### [Your assignment]
Please report every line from the material that contains the word "breaking".

### [Dataset content]

= Beginning of Section =

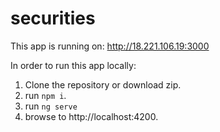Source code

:# securities

This app is running on:
http://18.221.106.19:3000

In order to run this app locally: 
1. Clone the repository or download zip.
2. run `npm i`.
3. run `ng serve`
4. browse to http://localhost:4200.
 

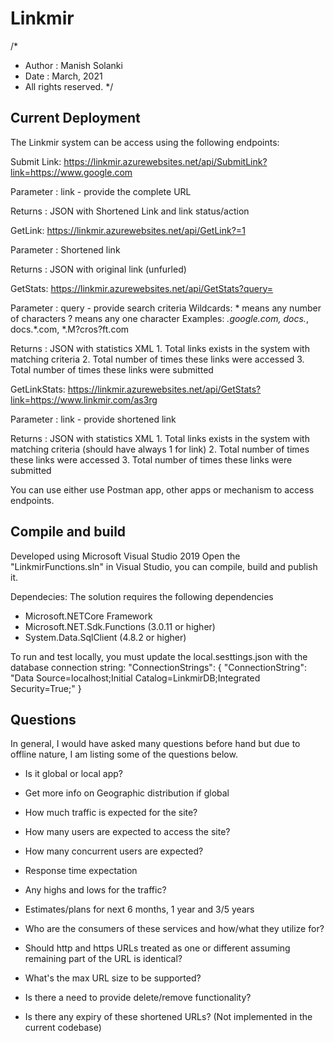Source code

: # Linkmir

/*
 * Author   : Manish Solanki
 * Date     : March, 2021
 * All rights reserved.
 */
 
Current Deployment
------------------
The Linkmir system can be access using the following endpoints:

Submit Link:
https://linkmir.azurewebsites.net/api/SubmitLink?link=https://www.google.com

Parameter : link - provide the complete URL

Returns : JSON with Shortened Link and link status/action

GetLink:
https://linkmir.azurewebsites.net/api/GetLink?=1

Parameter : Shortened link

Returns : JSON with original link (unfurled)

GetStats:
https://linkmir.azurewebsites.net/api/GetStats?query=

Parameter : query - provide search criteria 
			Wildcards: * means any number of characters
					   ? means any one character
		Examples: *.google.com, docs.*, docs.*.com, *.M?cros?ft.com

Returns : JSON with statistics XML
			1. Total links exists in the system with matching criteria
			2. Total number of times these links were accessed
			3. Total number of times these links were submitted

GetLinkStats:
https://linkmir.azurewebsites.net/api/GetStats?link=https://www.linkmir.com/as3rg

Parameter : link - provide shortened link

Returns : JSON with statistics XML
			1. Total links exists in the system with matching criteria (should have always 1 for link)
			2. Total number of times these links were accessed
			3. Total number of times these links were submitted

You can use either use Postman app, other apps or mechanism to access endpoints.


Compile and build
-----------------

Developed using Microsoft Visual Studio 2019
Open the "LinkmirFunctions.sln" in Visual Studio, you can compile, build and publish it.

Dependecies:
The solution requires the following dependencies
* Microsoft.NETCore Framework
* Microsoft.NET.Sdk.Functions (3.0.11 or higher)
* System.Data.SqlClient (4.8.2 or higher)

To run and test locally, you must update the local.sesttings.json with the database connection string:
  "ConnectionStrings": {
    "ConnectionString": "Data Source=localhost;Initial Catalog=LinkmirDB;Integrated Security=True;"
  }

Questions
---------
In general, I would have asked many questions before hand but due to offline nature, I am listing some of the questions below.

- Is it global or local app?
- Get more info on Geographic distribution if global
- How much traffic is expected for the site?
- How many users are expected to access the site?
- How many concurrent users are expected?
- Response time expectation
- Any highs and lows for the traffic?
- Estimates/plans for next 6 months, 1 year and 3/5 years
- Who are the consumers of these services and how/what they utilize for?


- Should http and https URLs treated as one or different assuming remaining part of the URL is identical?
- What's the max URL size to be supported?
- Is there a need to provide delete/remove functionality?
- Is there any expiry of these shortened URLs? (Not implemented in the current codebase)
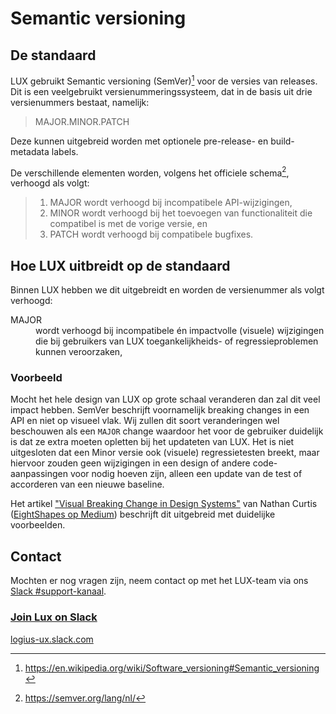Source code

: # Semantic versioning

## De standaard

LUX gebruikt Semantic versioning (SemVer)[^1] voor de versies van releases.
Dit is een veelgebruikt versienummeringssysteem, dat in de basis uit drie versienummers bestaat, namelijk:

> MAJOR.MINOR.PATCH

Deze kunnen uitgebreid worden met optionele pre-release- en build-metadata labels.

De verschillende elementen worden, volgens het officiele schema[^2], verhoogd als volgt:

> 1. MAJOR wordt verhoogd bij incompatibele API-wijzigingen,
> 1. MINOR wordt verhoogd bij het toevoegen van functionaliteit die compatibel is met de vorige versie, en
> 1. PATCH wordt verhoogd bij compatibele bugfixes.

## Hoe LUX uitbreidt op de standaard

Binnen LUX hebben we dit uitgebreidt en worden de versienummer als volgt verhoogd:

<dl>
<dt>MAJOR</dt>
<dd>wordt verhoogd bij incompatibele én impactvolle (visuele) wijzigingen die bij gebruikers van LUX toegankelijkheids- of regressieproblemen kunnen veroorzaken,</dd>
</dl>

### Voorbeeld

Mocht het hele design van LUX op grote schaal veranderen dan zal dit veel impact hebben. SemVer beschrijft voornamelijk breaking changes in een API en niet op visueel vlak. Wij zullen dit soort veranderingen wel beschouwen als een `MAJOR` change waardoor het voor de gebruiker duidelijk is dat ze extra moeten opletten bij het updateten van LUX.
Het is niet uitgesloten dat een Minor versie ook (visuele) regressietesten breekt, maar hiervoor zouden geen wijzigingen in een design of andere code-aanpassingen voor nodig hoeven zijn, alleen een update van de test of accorderen van een nieuwe baseline.

Het artikel ["Visual Breaking Change in Design Systems"](https://medium.com/eightshapes-llc/visual-breaking-change-in-design-systems-1e9109fac9c4) van Nathan Curtis ([EightShapes op Medium](https://medium.com/eightshapes-llc)) beschrijft dit uitgebreid met duidelijke voorbeelden.

## Contact

Mochten er nog vragen zijn, neem contact op met het LUX-team via ons [Slack #support-kanaal](https://logius-ux.slack.com/archives/C072WMXCC3H).

### [Join Lux on Slack](https://join.slack.com/t/logius-ux/shared_invite/zt-2isbt3hue-A6ksce6Qz5g~eYxez_DF5g)

[logius-ux.slack.com](https://logius-ux.slack.com/)

[^1]: <https://en.wikipedia.org/wiki/Software_versioning#Semantic_versioning>
[^2]: <https://semver.org/lang/nl/>
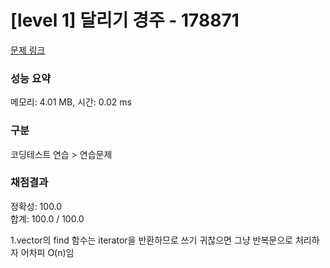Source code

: # [level 1] 달리기 경주 - 178871 

[문제 링크](https://school.programmers.co.kr/learn/courses/30/lessons/178871) 

### 성능 요약

메모리: 4.01 MB, 시간: 0.02 ms

### 구분

코딩테스트 연습 > 연습문제

### 채점결과

정확성: 100.0<br/>합계: 100.0 / 100.0

1.vector의 find 함수는 iterator을 반환하므로 쓰기 귀찮으면 그냥 반복문으로 처리하자 어차피 O(n)임

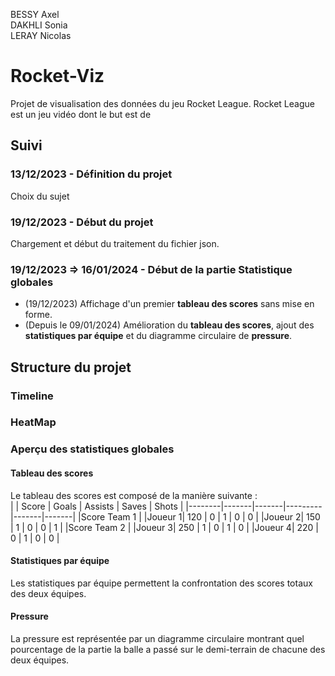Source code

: BESSY Axel  
DAKHLI Sonia  
LERAY Nicolas

# Rocket-Viz
Projet de visualisation des données du jeu Rocket League.
Rocket League est un jeu vidéo dont le but est de 

## Suivi
### 13/12/2023 - Définition du projet
Choix du sujet

### 19/12/2023 - Début du projet
Chargement et début du traitement du fichier json.

### 19/12/2023  => 16/01/2024 - Début de la partie Statistique globales
- (19/12/2023) Affichage d'un premier **tableau des scores** sans mise en forme.
- (Depuis le 09/01/2024) Amélioration du **tableau des scores**, ajout des **statistiques par équipe** et du diagramme circulaire de **pressure**.


## Structure du projet
### Timeline

### HeatMap

### Aperçu des statistiques globales
#### Tableau des scores
Le tableau des scores est composé de la manière suivante :  
|        | Score | Goals | Assists | Saves | Shots |
|--------|-------|-------|---------|-------|-------|
|Score Team 1                                      |
|Joueur 1| 120   | 0     | 1       | 0     | 0     | 
|Joueur 2| 150   | 1     | 0       | 0     | 1     | 
|Score Team 2                                      |
|Joueur 3| 250   | 1     | 0       | 1     | 0     | 
|Joueur 4| 220   | 0     | 1       | 0     | 0     | 

#### Statistiques par équipe 
Les statistiques par équipe permettent la confrontation
des scores totaux des deux équipes.

#### Pressure
La pressure est représentée par un diagramme circulaire montrant
quel pourcentage de la partie la balle a passé sur le demi-terrain de chacune des deux équipes.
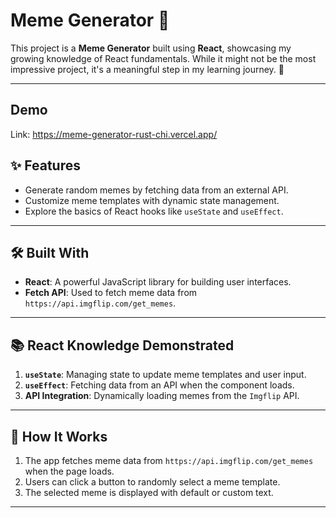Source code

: # Meme Generator 🎨

This project is a **Meme Generator** built using **React**, showcasing my growing knowledge of React fundamentals. While it might not be the most impressive project, it's a meaningful step in my learning journey. 🌱

---

## Demo
Link: https://meme-generator-rust-chi.vercel.app/

## ✨ Features
- Generate random memes by fetching data from an external API.
- Customize meme templates with dynamic state management.
- Explore the basics of React hooks like `useState` and `useEffect`.

---

## 🛠️ Built With
- **React**: A powerful JavaScript library for building user interfaces.
- **Fetch API**: Used to fetch meme data from `https://api.imgflip.com/get_memes`.

---

## 📚 React Knowledge Demonstrated
1. **`useState`**: Managing state to update meme templates and user input.
2. **`useEffect`**: Fetching data from an API when the component loads.
3. **API Integration**: Dynamically loading memes from the `Imgflip` API.

---

## 🚀 How It Works
1. The app fetches meme data from `https://api.imgflip.com/get_memes` when the page loads.
2. Users can click a button to randomly select a meme template.
3. The selected meme is displayed with default or custom text.

---
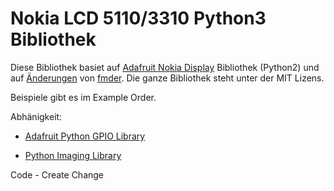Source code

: Nokia LCD 5110/3310 Python3 Bibliothek
==================

Diese Bibliothek basiet auf [Adafruit Nokia Display](https://github.com/adafruit/Adafruit_Nokia_LCD) Bibliothek (Python2) und auf [Änderungen](https://github.com/adafruit/Adafruit_Nokia_LCD/pull/8) von [fmder](https://github.com/fmder). Die ganze Bibliothek steht unter der MIT Lizens.

Beispiele gibt es im Example Order.


Abhänigkeit:

* [Adafruit Python GPIO Library](https://github.com/adafruit/Adafruit_Python_GPIO)


* [Python Imaging Library](https://pypi.python.org/pypi/PIL)


Code - Create Change
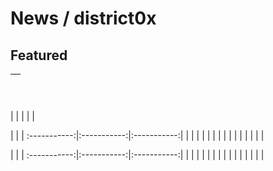 # News / district0x

## **Featured**
[<h2></h2>]() |
:-----------|
 |
 |
 |
 |
 |

 | | |
 :-----------:|:-----------:|:-----------:|
 | | |
 | | |
 | | |
 | | |
 | | |

 | | |
 :-----------:|:-----------:|:-----------:|
 | | |
 | | |
 | | |
 | | |
 | | |
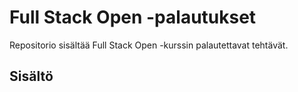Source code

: 
# Full Stack Open -palautukset

Repositorio sisältää Full Stack Open -kurssin palautettavat tehtävät.

## Sisältö

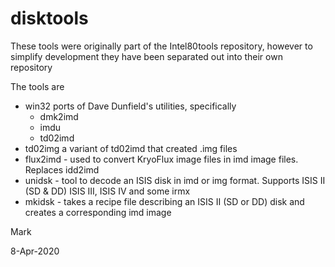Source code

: # disktools
These tools were originally part of the Intel80tools repository, however to simplify development they have been separated out into their own repository

The tools are
* win32 ports of Dave Dunfield's utilities, specifically
  * dmk2imd
  * imdu
  * td02imd
* td02img a variant of td02imd that created .img files
* flux2imd - used to convert KryoFlux image files in imd image files. Replaces idd2imd
* unidsk - tool to decode an ISIS disk in imd or img format. Supports ISIS II (SD & DD) ISIS III, ISIS IV and some irmx
* mkidsk - takes a recipe file describing an ISIS II (SD or DD) disk and creates a corresponding imd image

Mark

8-Apr-2020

= End of Section =

### [Output of the task]
Mocht het hele design van LUX op grote schaal veranderen dan zal dit veel impact hebben. SemVer beschrijft voornamelijk breaking changes in een API en niet op visueel vlak. Wij zullen dit soort veranderingen wel beschouwen als een `MAJOR` change waardoor het voor de gebruiker duidelijk is dat ze extra moeten opletten bij het updateten van LUX.
Het artikel ["Visual Breaking Change in Design Systems"](https://medium.com/eightshapes-llc/visual-breaking-change-in-design-systems-1e9109fac9c4) van Nathan Curtis ([EightShapes op Medium](https://medium.com/eightshapes-llc)) beschrijft dit uitgebreid met duidelijke voorbeelden.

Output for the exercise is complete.